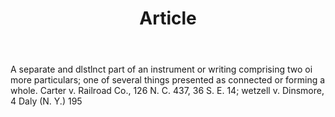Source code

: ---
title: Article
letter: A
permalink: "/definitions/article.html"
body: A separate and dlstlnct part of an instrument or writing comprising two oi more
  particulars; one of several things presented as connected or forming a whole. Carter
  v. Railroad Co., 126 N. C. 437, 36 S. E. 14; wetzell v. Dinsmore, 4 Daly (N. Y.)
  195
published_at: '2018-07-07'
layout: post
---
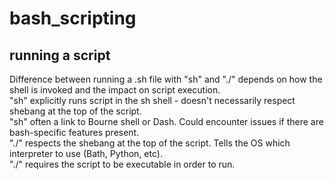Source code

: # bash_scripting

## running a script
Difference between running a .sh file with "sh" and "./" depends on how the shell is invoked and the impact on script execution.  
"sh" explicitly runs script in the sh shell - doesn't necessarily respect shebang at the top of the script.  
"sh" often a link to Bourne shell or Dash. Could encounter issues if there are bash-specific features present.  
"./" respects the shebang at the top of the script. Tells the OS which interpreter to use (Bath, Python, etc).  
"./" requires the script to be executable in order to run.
==*==
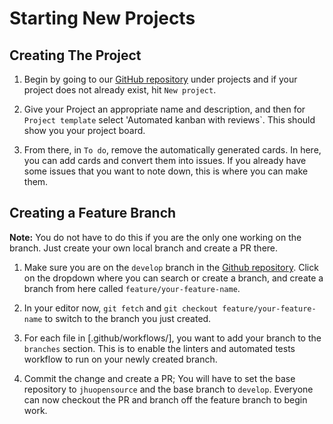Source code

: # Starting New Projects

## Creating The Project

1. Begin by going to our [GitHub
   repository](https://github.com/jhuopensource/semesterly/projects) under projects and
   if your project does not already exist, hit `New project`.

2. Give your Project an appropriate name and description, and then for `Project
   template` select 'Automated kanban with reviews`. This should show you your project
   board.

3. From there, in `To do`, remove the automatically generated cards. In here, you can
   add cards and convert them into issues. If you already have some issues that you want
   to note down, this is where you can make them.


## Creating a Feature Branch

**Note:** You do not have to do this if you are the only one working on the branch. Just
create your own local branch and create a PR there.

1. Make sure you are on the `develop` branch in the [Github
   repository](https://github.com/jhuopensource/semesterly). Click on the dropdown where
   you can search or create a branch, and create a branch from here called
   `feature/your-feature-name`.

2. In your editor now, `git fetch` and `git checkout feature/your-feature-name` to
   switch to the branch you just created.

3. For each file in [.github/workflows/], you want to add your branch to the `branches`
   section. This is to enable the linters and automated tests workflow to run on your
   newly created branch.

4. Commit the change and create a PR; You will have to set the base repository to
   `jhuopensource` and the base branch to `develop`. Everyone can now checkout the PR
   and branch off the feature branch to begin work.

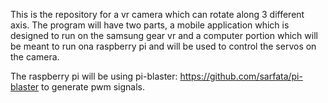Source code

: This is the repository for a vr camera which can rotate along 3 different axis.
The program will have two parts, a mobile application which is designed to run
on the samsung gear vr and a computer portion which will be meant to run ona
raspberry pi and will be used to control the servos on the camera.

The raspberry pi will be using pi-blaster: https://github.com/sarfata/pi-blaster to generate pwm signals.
==*==
» Task requirements
Scan the data above and copy every line with "name" in it.

» Task result
2. Give your Project an appropriate name and description, and then for `Project
   `feature/your-feature-name`.
2. In your editor now, `git fetch` and `git checkout feature/your-feature-name` to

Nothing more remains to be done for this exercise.